Could you set down exactly the lines of the data below, starting at the one that holds "# Steps to run" and ending at the one that holds "- open this project root in vscode", both included, and only those?

(Pictures paired with source code)
Content starts

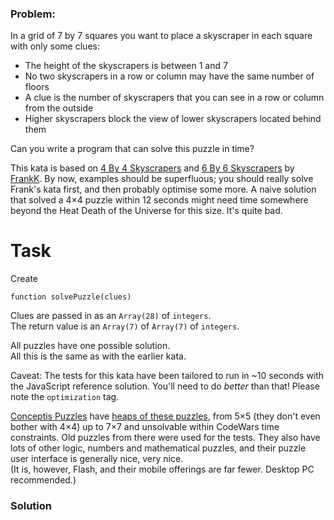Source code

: ### Problem:
<p>In a grid of 7 by 7 squares you want to place a skyscraper in each square with only some clues:</p>
<ul>
<li>The height of the skyscrapers is between 1 and 7</li>
<li>No two skyscrapers in a row or column may have the same number of floors</li>
<li>A clue is the number of skyscrapers that you can see in a row or column from the outside</li>
<li>Higher skyscrapers block the view of lower skyscrapers located behind them</li>
</ul>
<p>Can you write a program that can solve this puzzle in time?</p>
<p>This kata is based on <a href="https://www.codewars.com/kata/4-by-4-skyscrapers/" target="_blank">4 By 4 Skyscrapers</a> and <a href="https://www.codewars.com/kata/6-by-6-skyscrapers/" target="_blank">6 By 6 Skyscrapers</a> by <a href="https://www.codewars.com/users/FrankK" target="_blank">FrankK</a>. By now, examples should be superfluous; you should really solve Frank&apos;s kata first, and then probably optimise some more. A naive solution that solved a 4&#xD7;4 puzzle within 12 seconds might need time somewhere beyond the Heat Death of the Universe for this size. It&apos;s quite bad.</p>
<h1 id="task">Task</h1>
<p>Create</p>
<pre style="display: none;"><code class="language-go"><span class="hljs-function"><span class="hljs-keyword">func</span> <span class="hljs-title">SolvePuzzle</span><span class="hljs-params">(clues []<span class="hljs-keyword">int</span>)</span> [][]<span class="hljs-title">int</span></span> {}</code></pre>
<pre><code class="language-javascript"><span class="hljs-function"><span class="hljs-keyword">function</span> <span class="hljs-title">solvePuzzle</span>(<span class="hljs-params">clues</span>)</span></code></pre>
<pre style="display: none;"><code class="language-coffeescript"><span class="hljs-function"><span class="hljs-title">solvePuzzle</span> = <span class="hljs-params">(clues)</span> -&gt;</span></code></pre>
<pre style="display: none;"><code class="language-python"><span class="hljs-function"><span class="hljs-keyword">def</span> <span class="hljs-title">solve_puzzle</span><span class="hljs-params">(clues)</span></span></code></pre>
<pre style="display: none;"><code class="language-c"><span class="hljs-function"><span class="hljs-keyword">int</span> **<span class="hljs-title">SolvePuzzle</span><span class="hljs-params">(<span class="hljs-keyword">int</span> *clues)</span></span>;</code></pre>
<pre style="display: none;"><code class="language-cpp"><span class="hljs-built_in">std</span>::<span class="hljs-built_in">vector</span>&lt;<span class="hljs-built_in">std</span>::<span class="hljs-built_in">vector</span>&lt;<span class="hljs-keyword">int</span>&gt;&gt; SolvePuzzle(<span class="hljs-keyword">const</span> <span class="hljs-built_in">std</span>::<span class="hljs-built_in">vector</span>&lt;<span class="hljs-keyword">int</span>&gt; &amp;clues);</code></pre>
<pre style="display: none;"><code class="language-csharp"><span class="hljs-keyword">public</span> <span class="hljs-keyword">static</span> <span class="hljs-keyword">int</span>[][] SolvePuzzle(<span class="hljs-keyword">int</span>[] clues)</code></pre>
<pre style="display: none;"><code class="language-ruby"><span class="hljs-function"><span class="hljs-keyword">def</span> <span class="hljs-title">solve_puzzle</span><span class="hljs-params">(clues)</span></span></code></pre>
<pre style="display: none;"><code class="language-java">Skyscrapers.solvePuzzle(<span class="hljs-keyword">int</span>[] clues)</code></pre>
<pre style="display: none;"><code class="language-clojure">(<span class="hljs-name"><span class="hljs-builtin-name">defn</span></span> solve-puzzle [clues] )</code></pre>
<pre style="display: none;"><code class="language-fsharp">solvePuzzle (clues :int[]) : int[][]</code></pre>
<pre style="display: none;"><code class="language-erlang"><span class="hljs-function"><span class="hljs-title">solvePuzzle</span><span class="hljs-params">(Clues)</span></span></code></pre>
<pre style="display: none;"><code class="language-kotlin">Skyscrapers.solvePuzzle(IntArray clues): Array&lt;IntArray&gt;</code></pre>
<p>Clues are passed in as an <code>Array(28)</code> of <code>integers</code>.<br>The return value is an <code>Array(7)</code> of <code>Array(7)</code> of <code>integers</code>.</p>
<p>All puzzles have one possible solution.<br>All this is the same as with the earlier kata.</p>
<p>Caveat: The tests for this kata have been tailored to run in ~10 seconds with the JavaScript reference solution. You&apos;ll need to do <em>better</em> than that! Please note the <code>optimization</code> tag.</p>
<p><a href="http://www.conceptispuzzles.com/" target="_blank">Conceptis Puzzles</a> have <a href="http://www.conceptispuzzles.com/index.aspx?uri=puzzle/skyscrapers" target="_blank">heaps of these puzzles</a>, from 5&#xD7;5 (they don&apos;t even bother with 4&#xD7;4) up to 7&#xD7;7 and unsolvable within CodeWars time constraints. Old puzzles from there were used for the tests. They also have lots of other logic, numbers and mathematical puzzles, and their puzzle user interface is generally nice, very nice.<br>(It is, however, Flash, and their mobile offerings are far fewer. Desktop PC recommended.)</p>

### Solution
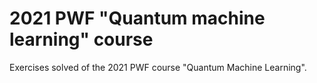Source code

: # 2021 PWF "Quantum machine learning" course
Exercises solved of the 2021 PWF course "Quantum Machine Learning". 
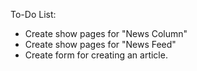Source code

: To-Do List:

- Create show pages for "News Column"
- Create show pages for "News Feed"
- Create form for creating an article. 

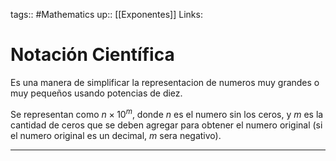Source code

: tags:: #Mathematics
up:: [[Exponentes]]
Links: 
# Notación Científica
Es una manera de simplificar la representacion de numeros muy grandes o muy pequeños usando potencias de diez.

Se representan como $n \times 10^m$, donde $n$ es el numero sin los ceros, y $m$ es la cantidad de ceros que se deben agregar para obtener el numero original (si el numero original es un decimal, $m$ sera negativo).
___
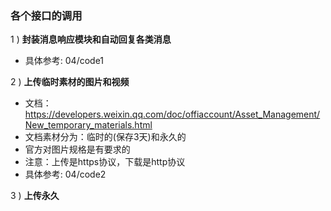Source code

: ### 各个接口的调用

1 ) **封装消息响应模块和自动回复各类消息**

- 具体参考: 04/code1

2 ) **上传临时素材的图片和视频**

- 文档：https://developers.weixin.qq.com/doc/offiaccount/Asset_Management/New_temporary_materials.html
- 文档素材分为：临时的(保存3天)和永久的
- 官方对图片规格是有要求的
- 注意：上传是https协议，下载是http协议
- 具体参考: 04/code2

3 ) **上传永久**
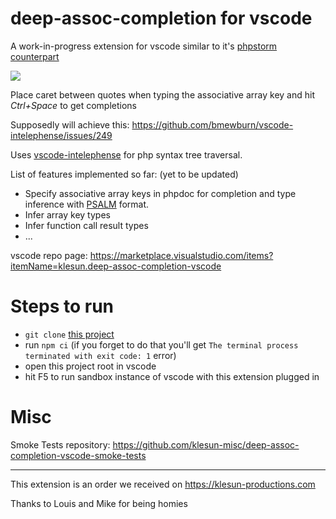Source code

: # deep-assoc-completion for vscode

A work-in-progress extension for vscode similar to it's [phpstorm counterpart](https://plugins.jetbrains.com/plugin/9927-deep-assoc-completion)

![](https://user-images.githubusercontent.com/5202330/80292312-84a06080-875e-11ea-8585-d6005cb9beda.png)

Place caret between quotes when typing the associative array key and hit _Ctrl+Space_ to get completions

Supposedly will achieve this: https://github.com/bmewburn/vscode-intelephense/issues/249

Uses [vscode-intelephense](https://github.com/bmewburn/vscode-intelephense) for php syntax tree traversal.

List of features implemented so far: (yet to be updated)
- Specify associative array keys in phpdoc for completion and type inference with [PSALM](https://github.com/vimeo/psalm/blob/master/docs/annotating_code/type_syntax/array_types.md#object-like-arrays) format.
- Infer array key types
- Infer function call result types
- ...

vscode repo page: https://marketplace.visualstudio.com/items?itemName=klesun.deep-assoc-completion-vscode

# Steps to run

- `git clone` [this project](https://github.com/klesun/deep-assoc-completion-vscode)
- run `npm ci` (if you forget to do that you'll get `The terminal process terminated with exit code: 1` error)
- open this project root in vscode
- hit F5 to run sandbox instance of vscode with this extension plugged in

# Misc

Smoke Tests repository: https://github.com/klesun-misc/deep-assoc-completion-vscode-smoke-tests

______________________________________________

This extension is an order we received on https://klesun-productions.com

Thanks to Louis and Mike for being homies
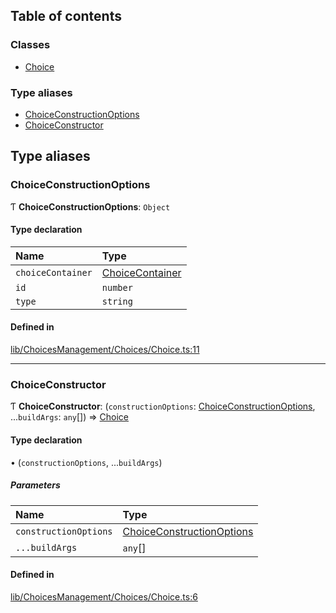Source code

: ## Table of contents

### Classes

- [Choice](../wiki/Class-Choice)

### Type aliases

- [ChoiceConstructionOptions](../wiki/Module-lib/ChoicesManagement/Choices/Choice#choiceconstructionoptions)
- [ChoiceConstructor](../wiki/Module-lib/ChoicesManagement/Choices/Choice#choiceconstructor)

## Type aliases

### ChoiceConstructionOptions

Ƭ **ChoiceConstructionOptions**: `Object`

#### Type declaration

| Name | Type |
| :------ | :------ |
| `choiceContainer` | [ChoiceContainer](../wiki/Class-ChoiceContainer) |
| `id` | `number` |
| `type` | `string` |

#### Defined in

[lib/ChoicesManagement/Choices/Choice.ts:11](https://github.com/P0ulpy/Configurateur-OakAddins/blob/74cfff5/src/lib/ChoicesManagement/Choices/Choice.ts#L11)

___

### ChoiceConstructor

Ƭ **ChoiceConstructor**: (`constructionOptions`: [ChoiceConstructionOptions](../wiki/Module-lib/ChoicesManagement/Choices/Choice#choiceconstructionoptions), ...`buildArgs`: `any`[]) => [Choice](../wiki/Class-Choice)

#### Type declaration

• (`constructionOptions`, ...`buildArgs`)

##### Parameters

| Name | Type |
| :------ | :------ |
| `constructionOptions` | [ChoiceConstructionOptions](../wiki/Module-lib/ChoicesManagement/Choices/Choice#choiceconstructionoptions) |
| `...buildArgs` | `any`[] |

#### Defined in

[lib/ChoicesManagement/Choices/Choice.ts:6](https://github.com/P0ulpy/Configurateur-OakAddins/blob/74cfff5/src/lib/ChoicesManagement/Choices/Choice.ts#L6)

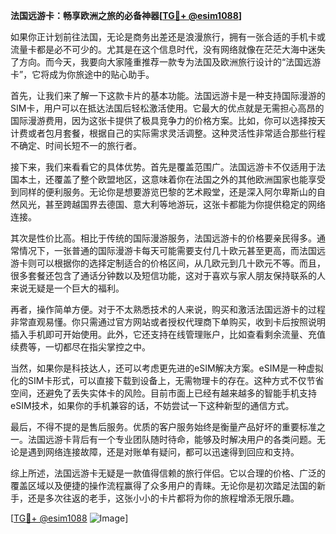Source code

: **法国远游卡：畅享欧洲之旅的必备神器[[TG💪+ @esim1088](https://t.me/s/esim1088)]**

如果你正计划前往法国，无论是商务出差还是浪漫旅行，拥有一张合适的手机卡或流量卡都是必不可少的。尤其是在这个信息时代，没有网络就像在茫茫大海中迷失了方向。而今天，我要向大家隆重推荐一款专为法国及欧洲旅行设计的“法国远游卡”，它将成为你旅途中的贴心助手。

首先，让我们来了解一下这款卡片的基本功能。法国远游卡是一种支持国际漫游的SIM卡，用户可以在抵达法国后轻松激活使用。它最大的优点就是无需担心高昂的国际漫游费用，因为这张卡提供了极具竞争力的价格方案。比如，你可以选择按天计费或者包月套餐，根据自己的实际需求灵活调整。这种灵活性非常适合那些行程不确定、时间长短不一的旅行者。

接下来，我们来看看它的具体优势。首先是覆盖范围广。法国远游卡不仅适用于法国本土，还覆盖了整个欧盟地区，这意味着你在法国之外的其他欧洲国家也能享受到同样的便利服务。无论你是想要游览巴黎的艺术殿堂，还是深入阿尔卑斯山的自然风光，甚至跨越国界去德国、意大利等地游玩，这张卡都能为你提供稳定的网络连接。

其次是性价比高。相比于传统的国际漫游服务，法国远游卡的价格要亲民得多。通常情况下，一张普通的国际漫游卡每天可能需要支付几十欧元甚至更高，而法国远游卡则可以根据你的选择定制适合的价格区间，从几欧元到几十欧元不等。而且，很多套餐还包含了通话分钟数以及短信功能，这对于喜欢与家人朋友保持联系的人来说无疑是一个巨大的福利。

再者，操作简单方便。对于不太熟悉技术的人来说，购买和激活法国远游卡的过程非常直观易懂。你只需通过官方网站或者授权代理商下单购买，收到卡后按照说明插入手机即可开始使用。此外，它还支持在线管理账户，比如查看剩余流量、充值续费等，一切都尽在指尖掌控之中。

当然，如果你是科技达人，还可以考虑更先进的eSIM解决方案。eSIM是一种虚拟化的SIM卡形式，可以直接下载到设备上，无需物理卡的存在。这种方式不仅节省空间，还避免了丢失实体卡的风险。目前市面上已经有越来越多的智能手机支持eSIM技术，如果你的手机兼容的话，不妨尝试一下这种新型的通信方式。

最后，不得不提的是售后服务。优质的客户服务始终是衡量产品好坏的重要标准之一。法国远游卡背后有一个专业团队随时待命，能够及时解决用户的各类问题。无论是遇到网络连接故障，还是对账单有疑问，都可以迅速得到回应和支持。

综上所述，法国远游卡无疑是一款值得信赖的旅行伴侣。它以合理的价格、广泛的覆盖区域以及便捷的操作流程赢得了众多用户的青睐。无论你是初次踏足法国的新手，还是多次往返的老手，这张小小的卡片都将为你的旅程增添无限乐趣。

[[TG💪+ @esim1088](https://t.me/s/esim1088) ![Image](https://i.postimg.cc/4NQfJmqS/Snipaste-2025-05-13-00-14-12.png)]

Content ends

YOUR RESPONSE
# Steps to run

- `git clone` [this project](https://github.com/klesun/deep-assoc-completion-vscode)
- run `npm ci` (if you forget to do that you'll get `The terminal process terminated with exit code: 1` error)
- open this project root in vscode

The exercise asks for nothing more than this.